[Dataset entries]
>>>>>

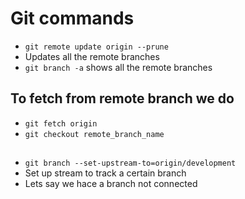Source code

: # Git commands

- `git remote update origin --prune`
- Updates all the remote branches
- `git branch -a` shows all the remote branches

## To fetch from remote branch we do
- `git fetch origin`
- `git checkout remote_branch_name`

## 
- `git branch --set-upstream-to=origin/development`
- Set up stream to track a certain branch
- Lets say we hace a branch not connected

<<<<<
>>>>>

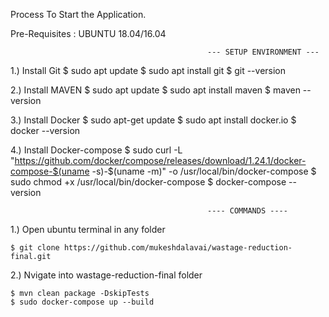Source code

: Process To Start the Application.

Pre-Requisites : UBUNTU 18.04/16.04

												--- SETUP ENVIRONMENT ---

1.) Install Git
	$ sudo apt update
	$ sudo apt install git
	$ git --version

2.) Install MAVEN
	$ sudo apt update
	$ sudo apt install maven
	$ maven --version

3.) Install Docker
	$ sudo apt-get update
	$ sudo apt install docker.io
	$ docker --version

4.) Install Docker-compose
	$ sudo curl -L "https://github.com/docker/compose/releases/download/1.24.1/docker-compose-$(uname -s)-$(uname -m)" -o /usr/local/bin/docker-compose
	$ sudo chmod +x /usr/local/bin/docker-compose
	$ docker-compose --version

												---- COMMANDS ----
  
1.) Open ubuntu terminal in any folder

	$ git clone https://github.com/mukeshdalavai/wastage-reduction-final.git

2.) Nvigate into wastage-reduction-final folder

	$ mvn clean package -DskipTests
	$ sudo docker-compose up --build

<<<<<
>>>>>

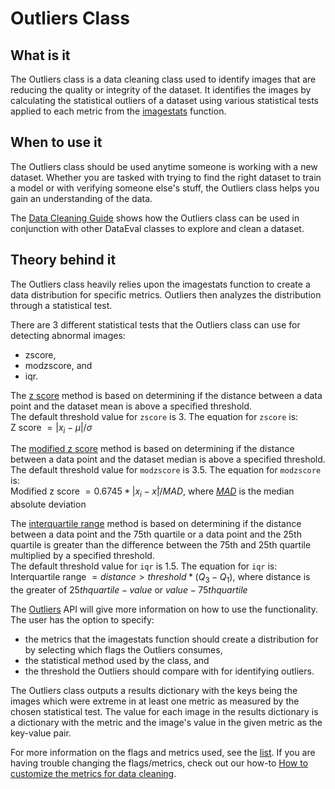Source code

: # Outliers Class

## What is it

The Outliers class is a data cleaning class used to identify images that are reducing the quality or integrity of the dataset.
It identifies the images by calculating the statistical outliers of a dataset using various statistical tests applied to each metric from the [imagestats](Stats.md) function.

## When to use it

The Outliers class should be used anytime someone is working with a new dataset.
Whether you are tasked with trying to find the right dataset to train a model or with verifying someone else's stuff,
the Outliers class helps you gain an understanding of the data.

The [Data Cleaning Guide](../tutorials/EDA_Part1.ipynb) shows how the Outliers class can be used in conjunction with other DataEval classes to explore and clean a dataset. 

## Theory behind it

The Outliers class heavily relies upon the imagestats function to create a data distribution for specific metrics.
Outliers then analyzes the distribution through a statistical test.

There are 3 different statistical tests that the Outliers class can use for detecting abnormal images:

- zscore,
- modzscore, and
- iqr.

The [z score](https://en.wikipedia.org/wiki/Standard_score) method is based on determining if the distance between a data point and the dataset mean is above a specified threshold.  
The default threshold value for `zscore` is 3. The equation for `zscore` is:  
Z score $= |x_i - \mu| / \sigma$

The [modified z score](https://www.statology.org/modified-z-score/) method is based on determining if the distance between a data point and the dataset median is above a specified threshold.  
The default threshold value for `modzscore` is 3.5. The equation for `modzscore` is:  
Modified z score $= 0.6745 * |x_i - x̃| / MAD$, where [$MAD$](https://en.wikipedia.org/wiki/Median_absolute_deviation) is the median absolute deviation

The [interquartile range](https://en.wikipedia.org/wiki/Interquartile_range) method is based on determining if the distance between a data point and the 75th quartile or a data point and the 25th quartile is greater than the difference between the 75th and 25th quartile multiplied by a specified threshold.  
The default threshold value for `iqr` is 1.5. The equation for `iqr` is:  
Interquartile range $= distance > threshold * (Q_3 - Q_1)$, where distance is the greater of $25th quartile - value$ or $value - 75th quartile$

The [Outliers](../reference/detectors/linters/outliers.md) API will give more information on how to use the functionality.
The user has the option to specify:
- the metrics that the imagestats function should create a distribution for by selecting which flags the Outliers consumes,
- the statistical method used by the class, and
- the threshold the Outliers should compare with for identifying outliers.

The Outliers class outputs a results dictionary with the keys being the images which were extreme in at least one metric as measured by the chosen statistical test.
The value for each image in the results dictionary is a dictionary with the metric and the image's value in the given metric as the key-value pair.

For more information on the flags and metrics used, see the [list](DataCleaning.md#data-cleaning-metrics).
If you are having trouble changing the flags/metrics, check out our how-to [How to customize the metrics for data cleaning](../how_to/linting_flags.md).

<<<<<

WHAT TO DO:
Only lines with the word "statistical" are wanted; pull each of them from the records.

RESULT OF THE TASK:
It identifies the images by calculating the statistical outliers of a dataset using various statistical tests applied to each metric from the [imagestats](Stats.md) function.
Outliers then analyzes the distribution through a statistical test.
There are 3 different statistical tests that the Outliers class can use for detecting abnormal images:
- the statistical method used by the class, and
The Outliers class outputs a results dictionary with the keys being the images which were extreme in at least one metric as measured by the chosen statistical test.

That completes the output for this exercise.